### PROBLEM STATEMENT
Give all the data again exactly.

### DATA SHOWN

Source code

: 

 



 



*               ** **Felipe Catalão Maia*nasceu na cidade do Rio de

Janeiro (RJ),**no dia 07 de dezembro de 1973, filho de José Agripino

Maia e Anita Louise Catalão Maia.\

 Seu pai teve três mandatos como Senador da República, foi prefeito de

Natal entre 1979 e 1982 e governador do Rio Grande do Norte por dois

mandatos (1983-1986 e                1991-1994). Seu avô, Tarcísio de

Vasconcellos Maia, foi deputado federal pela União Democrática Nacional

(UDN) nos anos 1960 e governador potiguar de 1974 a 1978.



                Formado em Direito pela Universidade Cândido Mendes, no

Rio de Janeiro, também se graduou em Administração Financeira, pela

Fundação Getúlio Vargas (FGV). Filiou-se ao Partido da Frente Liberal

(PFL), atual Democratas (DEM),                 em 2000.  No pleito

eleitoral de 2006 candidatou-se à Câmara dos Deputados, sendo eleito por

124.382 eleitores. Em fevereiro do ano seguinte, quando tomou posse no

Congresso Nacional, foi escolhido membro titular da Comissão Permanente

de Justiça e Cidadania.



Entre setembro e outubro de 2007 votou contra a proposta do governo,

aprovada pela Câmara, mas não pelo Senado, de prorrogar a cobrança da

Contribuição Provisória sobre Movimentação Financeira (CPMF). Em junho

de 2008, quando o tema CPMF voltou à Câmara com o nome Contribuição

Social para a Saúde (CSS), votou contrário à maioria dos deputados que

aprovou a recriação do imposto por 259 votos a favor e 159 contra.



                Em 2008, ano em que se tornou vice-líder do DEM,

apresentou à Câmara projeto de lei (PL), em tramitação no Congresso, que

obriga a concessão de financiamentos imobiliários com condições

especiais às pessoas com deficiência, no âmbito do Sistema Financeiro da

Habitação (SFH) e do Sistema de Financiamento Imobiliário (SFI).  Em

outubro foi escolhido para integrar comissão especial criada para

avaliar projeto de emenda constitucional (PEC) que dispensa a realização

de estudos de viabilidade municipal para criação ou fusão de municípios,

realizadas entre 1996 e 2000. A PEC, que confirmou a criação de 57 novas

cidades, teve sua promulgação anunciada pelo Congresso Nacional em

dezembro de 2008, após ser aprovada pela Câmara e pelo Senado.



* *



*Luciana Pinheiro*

### ANSWER TO THE EXERCISE
Source code

: 

 



 



*               ** **Felipe Catalão Maia*nasceu na cidade do Rio de

Janeiro (RJ),**no dia 07 de dezembro de 1973, filho de José Agripino

Maia e Anita Louise Catalão Maia.\

 Seu pai teve três mandatos como Senador da República, foi prefeito de

Natal entre 1979 e 1982 e governador do Rio Grande do Norte por dois

mandatos (1983-1986 e                1991-1994). Seu avô, Tarcísio de

Vasconcellos Maia, foi deputado federal pela União Democrática Nacional

(UDN) nos anos 1960 e governador potiguar de 1974 a 1978.



                Formado em Direito pela Universidade Cândido Mendes, no

Rio de Janeiro, também se graduou em Administração Financeira, pela

Fundação Getúlio Vargas (FGV). Filiou-se ao Partido da Frente Liberal

(PFL), atual Democratas (DEM),                 em 2000.  No pleito

eleitoral de 2006 candidatou-se à Câmara dos Deputados, sendo eleito por

124.382 eleitores. Em fevereiro do ano seguinte, quando tomou posse no

Congresso Nacional, foi escolhido membro titular da Comissão Permanente

de Justiça e Cidadania.



Entre setembro e outubro de 2007 votou contra a proposta do governo,

aprovada pela Câmara, mas não pelo Senado, de prorrogar a cobrança da

Contribuição Provisória sobre Movimentação Financeira (CPMF). Em junho

de 2008, quando o tema CPMF voltou à Câmara com o nome Contribuição

Social para a Saúde (CSS), votou contrário à maioria dos deputados que

aprovou a recriação do imposto por 259 votos a favor e 159 contra.



                Em 2008, ano em que se tornou vice-líder do DEM,

apresentou à Câmara projeto de lei (PL), em tramitação no Congresso, que

obriga a concessão de financiamentos imobiliários com condições

especiais às pessoas com deficiência, no âmbito do Sistema Financeiro da

Habitação (SFH) e do Sistema de Financiamento Imobiliário (SFI).  Em

outubro foi escolhido para integrar comissão especial criada para

avaliar projeto de emenda constitucional (PEC) que dispensa a realização

de estudos de viabilidade municipal para criação ou fusão de municípios,

realizadas entre 1996 e 2000. A PEC, que confirmou a criação de 57 novas

cidades, teve sua promulgação anunciada pelo Congresso Nacional em

dezembro de 2008, após ser aprovada pela Câmara e pelo Senado.



* *



*Luciana Pinheiro*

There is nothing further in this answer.